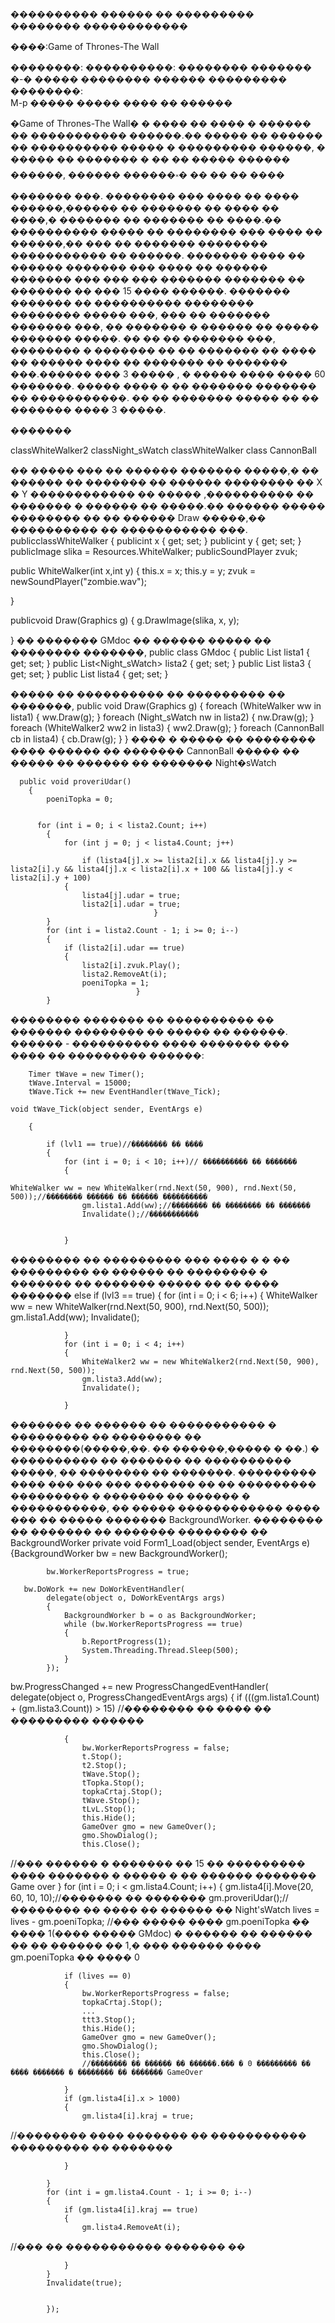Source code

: 




���������� ������ �� ��������� �������� ������������



����:Game of Thrones-The Wall




��������:                                                                             ����������:
			�������� �������
�-� ����� ��������						������ ���������
��������:    
M-p ����� �����
���� �� ������
		
�Game of Thrones-The Wall� � ���� �� ���� � ������ �� ����������� ������.�� ����� �� ������ �� ���������� ����� � ��������� ������, � ����� �� ������� � �� �� ����� ������ ������, ������ ������༝� �� �� �� ���� ������� ���. �������� ��� ���� �� ���� ������,������ �� ������� �� ���� �� ����,� ������� �� ������� �� ����.�� ���������� ����� �� �������� ��� ���� �� ������,�� ��� �� ������� �������� ����������� �� ������. ������� ���� �� ������ ������� ��� ���� �� ������ ������� ��� ��� ��� ������� ������� �� ������� �� ��� 15 ���� ������. ������� ������� �� ���������� �������� �������� ����� ���, ��� �� ������� ������� ���, �� ������� � ������ �� ����� ������� �����. �� �� �� ������� ���, �������� � ������� �� �� ������� �� ���� �� ������ ���� �� ������� �� ������� ���.������ ��� 3 ����� , � ����� ���� ���� 60 �������. ����� ���� � �� ������� ������� �� �����������. �� �� ������� ����� �� �� ������� ���� 3 �����. 
 
 

�������

classWhiteWalker2
classNight_sWatch
classWhiteWalker
class CannonBall

�� ����� ��� �� ������ ������� �����,� �� ������ �� ������� �� ������ �������� �� X � Y ������������ �� ����� ,���������� �� ������� � ������ �� �����.�� ������ ����� �������� �� �� ������ Draw �����,�� ���������� �� ����������� ���.
publicclassWhiteWalker
    {
publicint x { get; set; }
publicint y { get; set; }
publicImage slika = Resources.WhiteWalker;
publicSoundPlayer zvuk;


public WhiteWalker(int x,int y)
        {
this.x = x;
this.y = y;
            zvuk = newSoundPlayer("zombie.wav");

}

publicvoid Draw(Graphics g)
        {
            g.DrawImage(slika, x, y);

}
�� ������� GMdoc �� ������ ����� �� �������� �������,
public class GMdoc
    {
        public List<WhiteWalker> lista1 { get; set; }
        public List<Night_sWatch> lista2 { get; set; }
        public List<WhiteWalker2> lista3 { get; set; }
        public List<CannonBall> lista4 { get; set; }
        
����� �� ���������� �� ��������� �� �������,
public void Draw(Graphics g)
        {
            foreach (WhiteWalker ww in lista1)
            {
                ww.Draw(g);
            }
            foreach (Night_sWatch nw in lista2)
            {
                nw.Draw(g);
            }
            foreach (WhiteWalker2 ww2 in lista3)
            {
                ww2.Draw(g);
            }
            foreach (CannonBall cb in lista4)
            {
                cb.Draw(g);
            }
        }
���� � ����� �� �������� ���� ������ �� ������� CannonBall ����� �� ����� �� ������ �� ������� Night�sWatch

      public void proveriUdar()
        {
            poeniTopka = 0;

          
          for (int i = 0; i < lista2.Count; i++)
            {
                for (int j = 0; j < lista4.Count; j++)

                    if (lista4[j].x >= lista2[i].x && lista4[j].y >= lista2[i].y && lista4[j].x < lista2[i].x + 100 && lista4[j].y < lista2[i].y + 100)
                {
                    lista4[j].udar = true;
                    lista2[i].udar = true;
                                    }
            }
            for (int i = lista2.Count - 1; i >= 0; i--)
            {
                if (lista2[i].udar == true)
                {
                    lista2[i].zvuk.Play();
                    lista2.RemoveAt(i);
                    poeniTopka = 1;
                                }
            }
�������� ������� �� ���������� �� ������� �������� �� ����� �� ������.
������ - ���������� ���� ������� ��� ���� �� ��������� ������:


		Timer tWave = new Timer();
		tWave.Interval = 15000;
		tWave.Tick += new EventHandler(tWave_Tick);

	void tWave_Tick(object sender, EventArgs e)
	
        {

            if (lvl1 == true)//�������� �� ����
            {
                for (int i = 0; i < 10; i++)// ���������� �� �������
                {
	
	WhiteWalker ww = new WhiteWalker(rnd.Next(50, 900), rnd.Next(50, 500));//�������� ������ �� ������ ����������
                    gm.lista1.Add(ww);//�������� �� �������� �� �������
                    Invalidate();//�����������


                }
�������� �� ��������� ��� ����  � � �� ��������� �� ������ �� �������� � ������� �� ������� ����� �� �� ���� �������
else if (lvl3 == true)
            {
                for (int i = 0; i < 6; i++)
                {
                    WhiteWalker ww = new WhiteWalker(rnd.Next(50, 900), rnd.Next(50, 500));
                    gm.lista1.Add(ww);
                    Invalidate();

                }
                for (int i = 0; i < 4; i++)
                {
                    WhiteWalker2 ww = new WhiteWalker2(rnd.Next(50, 900), rnd.Next(50, 500));
                    gm.lista3.Add(ww);
                    Invalidate();

                }

������� �� ������ �� ����������� � ��������� �� �������� �� ��������(�����,��. �� ������,����� � ��.) � ���������� �� ������� �� ���������� �����, �� �������� �� �������. ��������� ���� ��� ��� ��� ������� �� �� ��������� ��������� � ������� �� ������ � �����������, �� ����� ������������ ���� ��� �� ����� ������� BackgroundWorker.
�������� �� ������� �� ������� �������� �� BackgroundWorker
private void Form1_Load(object sender, EventArgs e)
        {BackgroundWorker bw = new BackgroundWorker();

            bw.WorkerReportsProgress = true;

       bw.DoWork += new DoWorkEventHandler(
            delegate(object o, DoWorkEventArgs args)
            {
                BackgroundWorker b = o as BackgroundWorker;
                while (bw.WorkerReportsProgress == true)
                {
                    b.ReportProgress(1);
                    System.Threading.Thread.Sleep(500);
                }
            });
  bw.ProgressChanged += new ProgressChangedEventHandler(
            delegate(object o, ProgressChangedEventArgs args)
            {
                if (((gm.lista1.Count) + (gm.lista3.Count)) > 15) //�������� �� ���� �� ��������� ������

                {
                    bw.WorkerReportsProgress = false;
                    t.Stop();
                    t2.Stop();
                    tWave.Stop();
                    tTopka.Stop();
                    topkaCrtaj.Stop();
                    tWave.Stop();
                    tLvL.Stop();
                    this.Hide();
                    GameOver gmo = new GameOver();
                    gmo.ShowDialog();
                    this.Close();
//��� ������ � ������� �� 15 �� ��������� ���� ������� � ����� � �� ������ ������� Game over
}
                for (int i = 0; i < gm.lista4.Count; i++)
            {
                gm.lista4[i].Move(20, 60, 10, 10);//������� �� �������
                gm.proveriUdar();//�������� �� ���� �� ������ �� Night'sWatch
                lives = lives - gm.poeniTopka;
                //��� ����� ���� gm.poeniTopka �� ���� 1(���� ����� GMdoc) � ������ �� ������ �� �� ������ �� 1,� ��� ������ ���� gm.poeniTopka �� ���� 0

                if (lives == 0)
                {
                    bw.WorkerReportsProgress = false;
                    topkaCrtaj.Stop();
                    ...
                    ttt3.Stop();
                    this.Hide();
                    GameOver gmo = new GameOver();
                    gmo.ShowDialog();
                    this.Close();
                    //�������� �� ������ �� ������.��� � 0 ��������� �� ���� ������� � �������� �� ������� GameOver

                }
                if (gm.lista4[i].x > 1000)
                {
                    gm.lista4[i].kraj = true;
//�������� ���� ������� �� ����������� ��������� �� �������

                }       
            
            }
            for (int i = gm.lista4.Count - 1; i >= 0; i--)
            {
                if (gm.lista4[i].kraj == true)
                {
                    gm.lista4.RemoveAt(i);
//��� �� ����������� ������� ��

                } 
            }
            Invalidate(true);

        
            });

▶ [What you will do]: Will you restate every entry word for word and omit the images?

▶ [Exercise solution]:
Source code

: 




���������� ������ �� ��������� �������� ������������



����:Game of Thrones-The Wall




��������:                                                                             ����������:
			�������� �������
�-� ����� ��������						������ ���������
��������:    
M-p ����� �����
���� �� ������
		
�Game of Thrones-The Wall� � ���� �� ���� � ������ �� ����������� ������.�� ����� �� ������ �� ���������� ����� � ��������� ������, � ����� �� ������� � �� �� ����� ������ ������, ������ ������༝� �� �� �� ���� ������� ���. �������� ��� ���� �� ���� ������,������ �� ������� �� ���� �� ����,� ������� �� ������� �� ����.�� ���������� ����� �� �������� ��� ���� �� ������,�� ��� �� ������� �������� ����������� �� ������. ������� ���� �� ������ ������� ��� ���� �� ������ ������� ��� ��� ��� ������� ������� �� ������� �� ��� 15 ���� ������. ������� ������� �� ���������� �������� �������� ����� ���, ��� �� ������� ������� ���, �� ������� � ������ �� ����� ������� �����. �� �� �� ������� ���, �������� � ������� �� �� ������� �� ���� �� ������ ���� �� ������� �� ������� ���.������ ��� 3 ����� , � ����� ���� ���� 60 �������. ����� ���� � �� ������� ������� �� �����������. �� �� ������� ����� �� �� ������� ���� 3 �����. 
 
 

�������

classWhiteWalker2
classNight_sWatch
classWhiteWalker
class CannonBall

�� ����� ��� �� ������ ������� �����,� �� ������ �� ������� �� ������ �������� �� X � Y ������������ �� ����� ,���������� �� ������� � ������ �� �����.�� ������ ����� �������� �� �� ������ Draw �����,�� ���������� �� ����������� ���.
publicclassWhiteWalker
    {
publicint x { get; set; }
publicint y { get; set; }
publicImage slika = Resources.WhiteWalker;
publicSoundPlayer zvuk;


public WhiteWalker(int x,int y)
        {
this.x = x;
this.y = y;
            zvuk = newSoundPlayer("zombie.wav");

}

publicvoid Draw(Graphics g)
        {
            g.DrawImage(slika, x, y);

}
�� ������� GMdoc �� ������ ����� �� �������� �������,
public class GMdoc
    {
        public List<WhiteWalker> lista1 { get; set; }
        public List<Night_sWatch> lista2 { get; set; }
        public List<WhiteWalker2> lista3 { get; set; }
        public List<CannonBall> lista4 { get; set; }
        
����� �� ���������� �� ��������� �� �������,
public void Draw(Graphics g)
        {
            foreach (WhiteWalker ww in lista1)
            {
                ww.Draw(g);
            }
            foreach (Night_sWatch nw in lista2)
            {
                nw.Draw(g);
            }
            foreach (WhiteWalker2 ww2 in lista3)
            {
                ww2.Draw(g);
            }
            foreach (CannonBall cb in lista4)
            {
                cb.Draw(g);
            }
        }
���� � ����� �� �������� ���� ������ �� ������� CannonBall ����� �� ����� �� ������ �� ������� Night�sWatch

      public void proveriUdar()
        {
            poeniTopka = 0;

          
          for (int i = 0; i < lista2.Count; i++)
            {
                for (int j = 0; j < lista4.Count; j++)

                    if (lista4[j].x >= lista2[i].x && lista4[j].y >= lista2[i].y && lista4[j].x < lista2[i].x + 100 && lista4[j].y < lista2[i].y + 100)
                {
                    lista4[j].udar = true;
                    lista2[i].udar = true;
                                    }
            }
            for (int i = lista2.Count - 1; i >= 0; i--)
            {
                if (lista2[i].udar == true)
                {
                    lista2[i].zvuk.Play();
                    lista2.RemoveAt(i);
                    poeniTopka = 1;
                                }
            }
�������� ������� �� ���������� �� ������� �������� �� ����� �� ������.
������ - ���������� ���� ������� ��� ���� �� ��������� ������:


		Timer tWave = new Timer();
		tWave.Interval = 15000;
		tWave.Tick += new EventHandler(tWave_Tick);

	void tWave_Tick(object sender, EventArgs e)
	
        {

            if (lvl1 == true)//�������� �� ����
            {
                for (int i = 0; i < 10; i++)// ���������� �� �������
                {
	
	WhiteWalker ww = new WhiteWalker(rnd.Next(50, 900), rnd.Next(50, 500));//�������� ������ �� ������ ����������
                    gm.lista1.Add(ww);//�������� �� �������� �� �������
                    Invalidate();//�����������


                }
�������� �� ��������� ��� ����  � � �� ��������� �� ������ �� �������� � ������� �� ������� ����� �� �� ���� �������
else if (lvl3 == true)
            {
                for (int i = 0; i < 6; i++)
                {
                    WhiteWalker ww = new WhiteWalker(rnd.Next(50, 900), rnd.Next(50, 500));
                    gm.lista1.Add(ww);
                    Invalidate();

                }
                for (int i = 0; i < 4; i++)
                {
                    WhiteWalker2 ww = new WhiteWalker2(rnd.Next(50, 900), rnd.Next(50, 500));
                    gm.lista3.Add(ww);
                    Invalidate();

                }

������� �� ������ �� ����������� � ��������� �� �������� �� ��������(�����,��. �� ������,����� � ��.) � ���������� �� ������� �� ���������� �����, �� �������� �� �������. ��������� ���� ��� ��� ��� ������� �� �� ��������� ��������� � ������� �� ������ � �����������, �� ����� ������������ ���� ��� �� ����� ������� BackgroundWorker.
�������� �� ������� �� ������� �������� �� BackgroundWorker
private void Form1_Load(object sender, EventArgs e)
        {BackgroundWorker bw = new BackgroundWorker();

            bw.WorkerReportsProgress = true;

       bw.DoWork += new DoWorkEventHandler(
            delegate(object o, DoWorkEventArgs args)
            {
                BackgroundWorker b = o as BackgroundWorker;
                while (bw.WorkerReportsProgress == true)
                {
                    b.ReportProgress(1);
                    System.Threading.Thread.Sleep(500);
                }
            });
  bw.ProgressChanged += new ProgressChangedEventHandler(
            delegate(object o, ProgressChangedEventArgs args)
            {
                if (((gm.lista1.Count) + (gm.lista3.Count)) > 15) //�������� �� ���� �� ��������� ������

                {
                    bw.WorkerReportsProgress = false;
                    t.Stop();
                    t2.Stop();
                    tWave.Stop();
                    tTopka.Stop();
                    topkaCrtaj.Stop();
                    tWave.Stop();
                    tLvL.Stop();
                    this.Hide();
                    GameOver gmo = new GameOver();
                    gmo.ShowDialog();
                    this.Close();
//��� ������ � ������� �� 15 �� ��������� ���� ������� � ����� � �� ������ ������� Game over
}
                for (int i = 0; i < gm.lista4.Count; i++)
            {
                gm.lista4[i].Move(20, 60, 10, 10);//������� �� �������
                gm.proveriUdar();//�������� �� ���� �� ������ �� Night'sWatch
                lives = lives - gm.poeniTopka;
                //��� ����� ���� gm.poeniTopka �� ���� 1(���� ����� GMdoc) � ������ �� ������ �� �� ������ �� 1,� ��� ������ ���� gm.poeniTopka �� ���� 0

                if (lives == 0)
                {
                    bw.WorkerReportsProgress = false;
                    topkaCrtaj.Stop();
                    ...
                    ttt3.Stop();
                    this.Hide();
                    GameOver gmo = new GameOver();
                    gmo.ShowDialog();
                    this.Close();
                    //�������� �� ������ �� ������.��� � 0 ��������� �� ���� ������� � �������� �� ������� GameOver

                }
                if (gm.lista4[i].x > 1000)
                {
                    gm.lista4[i].kraj = true;
//�������� ���� ������� �� ����������� ��������� �� �������

                }       
            
            }
            for (int i = gm.lista4.Count - 1; i >= 0; i--)
            {
                if (gm.lista4[i].kraj == true)
                {
                    gm.lista4.RemoveAt(i);
//��� �� ����������� ������� ��

                } 
            }
            Invalidate(true);

        
            });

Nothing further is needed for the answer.